Stored data:
-*-*-

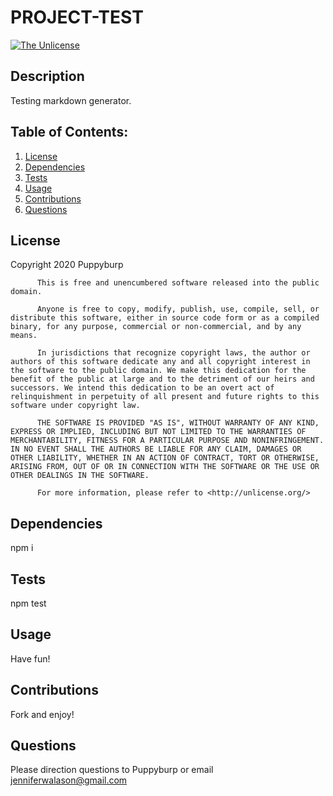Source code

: 

# PROJECT-TEST

[![The Unlicense](https://img.shields.io/badge/license-The%20Unlicense-yellow.svg)](https://opensource.org/licenses/unlicense)

## Description
Testing markdown generator.


## Table of Contents:
  1. [License](#License)
  2. [Dependencies](#Dependencies)
  3. [Tests](#Tests)
  4. [Usage](#Usage)
  5. [Contributions](#Contributions)
  6. [Questions](#Questions)


## License
Copyright 2020 Puppyburp
          
          This is free and unencumbered software released into the public domain.

          Anyone is free to copy, modify, publish, use, compile, sell, or distribute this software, either in source code form or as a compiled binary, for any purpose, commercial or non-commercial, and by any means.
          
          In jurisdictions that recognize copyright laws, the author or authors of this software dedicate any and all copyright interest in the software to the public domain. We make this dedication for the benefit of the public at large and to the detriment of our heirs and successors. We intend this dedication to be an overt act of relinquishment in perpetuity of all present and future rights to this software under copyright law.
          
          THE SOFTWARE IS PROVIDED "AS IS", WITHOUT WARRANTY OF ANY KIND, EXPRESS OR IMPLIED, INCLUDING BUT NOT LIMITED TO THE WARRANTIES OF MERCHANTABILITY, FITNESS FOR A PARTICULAR PURPOSE AND NONINFRINGEMENT. IN NO EVENT SHALL THE AUTHORS BE LIABLE FOR ANY CLAIM, DAMAGES OR OTHER LIABILITY, WHETHER IN AN ACTION OF CONTRACT, TORT OR OTHERWISE, ARISING FROM, OUT OF OR IN CONNECTION WITH THE SOFTWARE OR THE USE OR OTHER DEALINGS IN THE SOFTWARE.
          
          For more information, please refer to <http://unlicense.org/>


## Dependencies
npm i


## Tests
npm test


## Usage 
Have fun!


## Contributions
Fork and enjoy!


## Questions
Please direction questions to Puppyburp or email jenniferwalason@gmail.com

-*-*-

# [What is required]
From the line that holds "## Contributions" to the last line of the records above, print each line exactly. Add nothing else.

# [Response]
## Contributions
Fork and enjoy!


## Questions
Please direction questions to Puppyburp or email jenniferwalason@gmail.com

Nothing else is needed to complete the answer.